▶ _Required work_
After locating the line that contains "Zeilenumformungen (EZF) (gilt" in the data below, set down exactly that line and each one after it through the line that contains "prover $P^*$ can", and nothing more.

▶ _Data to use_

-------------------------

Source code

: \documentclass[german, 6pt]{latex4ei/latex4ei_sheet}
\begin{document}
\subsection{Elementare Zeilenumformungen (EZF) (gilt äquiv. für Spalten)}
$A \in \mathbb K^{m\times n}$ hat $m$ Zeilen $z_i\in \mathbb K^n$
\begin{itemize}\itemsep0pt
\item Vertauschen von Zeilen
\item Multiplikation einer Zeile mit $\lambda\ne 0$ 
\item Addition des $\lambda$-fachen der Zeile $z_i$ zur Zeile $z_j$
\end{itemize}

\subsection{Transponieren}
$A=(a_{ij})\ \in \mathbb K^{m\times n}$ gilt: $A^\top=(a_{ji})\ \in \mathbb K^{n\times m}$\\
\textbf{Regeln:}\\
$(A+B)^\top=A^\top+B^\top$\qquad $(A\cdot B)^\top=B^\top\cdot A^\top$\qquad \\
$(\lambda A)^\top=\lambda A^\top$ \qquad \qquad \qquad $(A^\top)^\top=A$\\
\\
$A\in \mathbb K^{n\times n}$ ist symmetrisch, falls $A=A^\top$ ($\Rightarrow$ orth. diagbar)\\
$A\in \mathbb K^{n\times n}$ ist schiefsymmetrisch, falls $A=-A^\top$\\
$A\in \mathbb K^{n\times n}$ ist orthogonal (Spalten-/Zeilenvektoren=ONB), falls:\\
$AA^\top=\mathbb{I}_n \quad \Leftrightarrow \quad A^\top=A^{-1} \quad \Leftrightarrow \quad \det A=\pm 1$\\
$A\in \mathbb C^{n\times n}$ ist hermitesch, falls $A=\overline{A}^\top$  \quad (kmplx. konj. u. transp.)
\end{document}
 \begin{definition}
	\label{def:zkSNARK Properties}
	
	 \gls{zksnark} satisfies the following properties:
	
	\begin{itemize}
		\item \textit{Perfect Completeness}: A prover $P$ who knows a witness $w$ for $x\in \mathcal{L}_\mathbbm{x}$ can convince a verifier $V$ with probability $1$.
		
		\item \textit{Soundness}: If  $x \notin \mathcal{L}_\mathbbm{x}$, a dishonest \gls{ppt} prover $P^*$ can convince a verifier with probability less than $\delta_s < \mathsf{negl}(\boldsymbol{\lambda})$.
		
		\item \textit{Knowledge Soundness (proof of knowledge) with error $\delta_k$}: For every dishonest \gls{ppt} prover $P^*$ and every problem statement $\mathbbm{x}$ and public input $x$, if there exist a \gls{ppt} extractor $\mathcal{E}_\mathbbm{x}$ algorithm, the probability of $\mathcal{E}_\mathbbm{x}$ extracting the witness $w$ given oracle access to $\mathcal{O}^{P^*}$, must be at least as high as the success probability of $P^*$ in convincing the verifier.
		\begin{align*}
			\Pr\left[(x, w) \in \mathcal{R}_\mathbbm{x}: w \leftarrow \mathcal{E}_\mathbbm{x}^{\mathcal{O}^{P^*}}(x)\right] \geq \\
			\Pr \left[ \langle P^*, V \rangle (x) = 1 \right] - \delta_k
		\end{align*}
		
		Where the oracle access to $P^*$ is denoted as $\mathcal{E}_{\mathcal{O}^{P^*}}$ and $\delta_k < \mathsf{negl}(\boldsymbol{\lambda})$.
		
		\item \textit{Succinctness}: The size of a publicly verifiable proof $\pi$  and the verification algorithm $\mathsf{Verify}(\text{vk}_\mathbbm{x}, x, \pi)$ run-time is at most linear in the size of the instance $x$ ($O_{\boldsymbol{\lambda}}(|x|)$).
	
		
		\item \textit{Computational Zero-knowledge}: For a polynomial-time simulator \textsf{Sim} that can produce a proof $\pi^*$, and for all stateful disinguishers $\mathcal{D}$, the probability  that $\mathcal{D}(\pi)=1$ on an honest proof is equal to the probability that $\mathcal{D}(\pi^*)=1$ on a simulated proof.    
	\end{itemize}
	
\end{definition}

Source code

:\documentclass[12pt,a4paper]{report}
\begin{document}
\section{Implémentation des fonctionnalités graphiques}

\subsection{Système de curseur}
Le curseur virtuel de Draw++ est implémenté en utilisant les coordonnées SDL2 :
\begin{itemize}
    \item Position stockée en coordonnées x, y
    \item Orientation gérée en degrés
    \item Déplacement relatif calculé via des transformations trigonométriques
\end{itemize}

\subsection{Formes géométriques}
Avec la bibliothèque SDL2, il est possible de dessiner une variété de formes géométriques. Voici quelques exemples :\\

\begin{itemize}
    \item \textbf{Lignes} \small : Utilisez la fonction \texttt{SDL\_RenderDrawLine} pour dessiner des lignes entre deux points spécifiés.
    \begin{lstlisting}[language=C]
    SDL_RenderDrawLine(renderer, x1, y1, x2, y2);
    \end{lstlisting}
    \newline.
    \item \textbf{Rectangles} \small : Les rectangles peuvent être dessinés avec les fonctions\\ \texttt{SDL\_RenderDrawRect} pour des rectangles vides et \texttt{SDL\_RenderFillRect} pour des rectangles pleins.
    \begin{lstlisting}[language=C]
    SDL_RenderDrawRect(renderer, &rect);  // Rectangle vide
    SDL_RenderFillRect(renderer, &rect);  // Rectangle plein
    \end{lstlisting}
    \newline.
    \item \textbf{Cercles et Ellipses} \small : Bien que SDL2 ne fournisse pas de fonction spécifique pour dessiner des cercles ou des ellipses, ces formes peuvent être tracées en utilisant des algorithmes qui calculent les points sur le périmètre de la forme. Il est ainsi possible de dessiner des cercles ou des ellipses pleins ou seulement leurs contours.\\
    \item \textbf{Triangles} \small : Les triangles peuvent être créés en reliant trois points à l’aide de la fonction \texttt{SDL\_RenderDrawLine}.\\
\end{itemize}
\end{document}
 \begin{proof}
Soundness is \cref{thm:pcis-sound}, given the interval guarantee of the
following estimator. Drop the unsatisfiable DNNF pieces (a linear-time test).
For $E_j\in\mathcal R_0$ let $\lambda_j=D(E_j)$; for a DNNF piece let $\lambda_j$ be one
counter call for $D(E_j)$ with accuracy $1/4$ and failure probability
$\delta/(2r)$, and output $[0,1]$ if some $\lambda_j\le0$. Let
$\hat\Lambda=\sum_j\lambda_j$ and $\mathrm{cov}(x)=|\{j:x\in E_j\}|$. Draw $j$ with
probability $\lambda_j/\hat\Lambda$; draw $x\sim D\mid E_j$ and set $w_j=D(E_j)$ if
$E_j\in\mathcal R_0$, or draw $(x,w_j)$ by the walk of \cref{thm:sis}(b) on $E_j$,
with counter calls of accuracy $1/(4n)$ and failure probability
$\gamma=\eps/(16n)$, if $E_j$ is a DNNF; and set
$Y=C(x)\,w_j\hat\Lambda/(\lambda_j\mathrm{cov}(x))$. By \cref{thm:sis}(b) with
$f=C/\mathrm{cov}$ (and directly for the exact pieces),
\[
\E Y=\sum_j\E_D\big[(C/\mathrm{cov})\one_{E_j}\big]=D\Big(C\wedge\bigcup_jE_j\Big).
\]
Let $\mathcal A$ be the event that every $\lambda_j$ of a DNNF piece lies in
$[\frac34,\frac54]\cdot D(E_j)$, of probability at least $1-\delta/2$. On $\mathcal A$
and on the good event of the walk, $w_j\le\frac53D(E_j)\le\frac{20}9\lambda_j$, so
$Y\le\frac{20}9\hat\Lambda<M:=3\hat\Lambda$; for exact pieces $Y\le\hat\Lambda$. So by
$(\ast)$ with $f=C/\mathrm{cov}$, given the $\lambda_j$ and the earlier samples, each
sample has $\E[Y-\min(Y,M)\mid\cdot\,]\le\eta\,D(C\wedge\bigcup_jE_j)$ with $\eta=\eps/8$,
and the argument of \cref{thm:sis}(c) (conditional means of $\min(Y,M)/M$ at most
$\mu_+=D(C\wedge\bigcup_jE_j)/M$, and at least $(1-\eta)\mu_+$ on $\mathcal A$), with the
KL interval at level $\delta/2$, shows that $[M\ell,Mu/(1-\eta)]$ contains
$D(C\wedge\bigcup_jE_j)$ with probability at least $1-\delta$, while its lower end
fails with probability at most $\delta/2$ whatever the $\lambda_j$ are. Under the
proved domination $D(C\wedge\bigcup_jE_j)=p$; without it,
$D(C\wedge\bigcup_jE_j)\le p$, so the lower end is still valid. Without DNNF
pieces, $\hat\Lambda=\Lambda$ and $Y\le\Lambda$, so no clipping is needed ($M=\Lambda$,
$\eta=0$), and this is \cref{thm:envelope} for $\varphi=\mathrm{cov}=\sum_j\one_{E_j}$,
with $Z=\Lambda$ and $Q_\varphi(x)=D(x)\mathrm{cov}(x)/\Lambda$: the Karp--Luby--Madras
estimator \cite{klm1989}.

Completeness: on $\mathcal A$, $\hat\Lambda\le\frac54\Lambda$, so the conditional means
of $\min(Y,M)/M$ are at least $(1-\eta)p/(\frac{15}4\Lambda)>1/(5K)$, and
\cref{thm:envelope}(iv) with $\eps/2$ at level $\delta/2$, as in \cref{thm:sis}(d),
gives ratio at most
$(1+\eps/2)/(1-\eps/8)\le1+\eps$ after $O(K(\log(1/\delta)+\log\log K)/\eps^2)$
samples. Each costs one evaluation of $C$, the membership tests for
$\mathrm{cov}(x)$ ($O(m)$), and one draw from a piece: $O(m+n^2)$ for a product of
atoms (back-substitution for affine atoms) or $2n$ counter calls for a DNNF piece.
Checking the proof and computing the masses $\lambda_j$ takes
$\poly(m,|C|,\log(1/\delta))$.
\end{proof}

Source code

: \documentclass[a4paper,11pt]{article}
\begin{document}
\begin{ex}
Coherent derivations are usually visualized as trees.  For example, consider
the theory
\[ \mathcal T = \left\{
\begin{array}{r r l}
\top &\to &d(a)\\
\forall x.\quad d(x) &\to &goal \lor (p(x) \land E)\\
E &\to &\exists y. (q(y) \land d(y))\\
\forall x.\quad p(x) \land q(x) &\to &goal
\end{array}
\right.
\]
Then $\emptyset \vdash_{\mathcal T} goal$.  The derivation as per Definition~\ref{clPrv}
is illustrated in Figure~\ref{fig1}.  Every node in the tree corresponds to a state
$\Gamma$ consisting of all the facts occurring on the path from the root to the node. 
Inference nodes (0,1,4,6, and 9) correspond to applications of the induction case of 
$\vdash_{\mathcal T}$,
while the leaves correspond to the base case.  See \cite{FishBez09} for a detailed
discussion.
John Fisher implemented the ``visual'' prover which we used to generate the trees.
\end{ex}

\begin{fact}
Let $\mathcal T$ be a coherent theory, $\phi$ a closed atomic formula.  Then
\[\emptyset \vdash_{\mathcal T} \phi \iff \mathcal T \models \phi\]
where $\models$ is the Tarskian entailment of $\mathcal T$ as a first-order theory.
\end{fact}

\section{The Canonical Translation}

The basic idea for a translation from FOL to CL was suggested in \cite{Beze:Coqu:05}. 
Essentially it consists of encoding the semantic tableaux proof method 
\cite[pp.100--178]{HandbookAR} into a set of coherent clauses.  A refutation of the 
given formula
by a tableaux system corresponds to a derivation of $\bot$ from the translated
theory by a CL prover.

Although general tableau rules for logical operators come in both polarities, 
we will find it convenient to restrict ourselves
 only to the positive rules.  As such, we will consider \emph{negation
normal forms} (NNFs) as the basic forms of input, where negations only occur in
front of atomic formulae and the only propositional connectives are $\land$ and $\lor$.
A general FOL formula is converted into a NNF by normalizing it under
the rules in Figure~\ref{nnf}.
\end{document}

-------------------------

▶ _Reply to the exercise_
\subsection{Elementare Zeilenumformungen (EZF) (gilt äquiv. für Spalten)}
$A \in \mathbb K^{m\times n}$ hat $m$ Zeilen $z_i\in \mathbb K^n$
\begin{itemize}\itemsep0pt
\item Vertauschen von Zeilen
\item Multiplikation einer Zeile mit $\lambda\ne 0$ 
\item Addition des $\lambda$-fachen der Zeile $z_i$ zur Zeile $z_j$
\end{itemize}

\subsection{Transponieren}
$A=(a_{ij})\ \in \mathbb K^{m\times n}$ gilt: $A^\top=(a_{ji})\ \in \mathbb K^{n\times m}$\\
\textbf{Regeln:}\\
$(A+B)^\top=A^\top+B^\top$\qquad $(A\cdot B)^\top=B^\top\cdot A^\top$\qquad \\
$(\lambda A)^\top=\lambda A^\top$ \qquad \qquad \qquad $(A^\top)^\top=A$\\
\\
$A\in \mathbb K^{n\times n}$ ist symmetrisch, falls $A=A^\top$ ($\Rightarrow$ orth. diagbar)\\
$A\in \mathbb K^{n\times n}$ ist schiefsymmetrisch, falls $A=-A^\top$\\
$A\in \mathbb K^{n\times n}$ ist orthogonal (Spalten-/Zeilenvektoren=ONB), falls:\\
$AA^\top=\mathbb{I}_n \quad \Leftrightarrow \quad A^\top=A^{-1} \quad \Leftrightarrow \quad \det A=\pm 1$\\
$A\in \mathbb C^{n\times n}$ ist hermitesch, falls $A=\overline{A}^\top$  \quad (kmplx. konj. u. transp.)
\end{document}
 \begin{definition}
	\label{def:zkSNARK Properties}
	
	 \gls{zksnark} satisfies the following properties:
	
	\begin{itemize}
		\item \textit{Perfect Completeness}: A prover $P$ who knows a witness $w$ for $x\in \mathcal{L}_\mathbbm{x}$ can convince a verifier $V$ with probability $1$.
		
		\item \textit{Soundness}: If  $x \notin \mathcal{L}_\mathbbm{x}$, a dishonest \gls{ppt} prover $P^*$ can convince a verifier with probability less than $\delta_s < \mathsf{negl}(\boldsymbol{\lambda})$.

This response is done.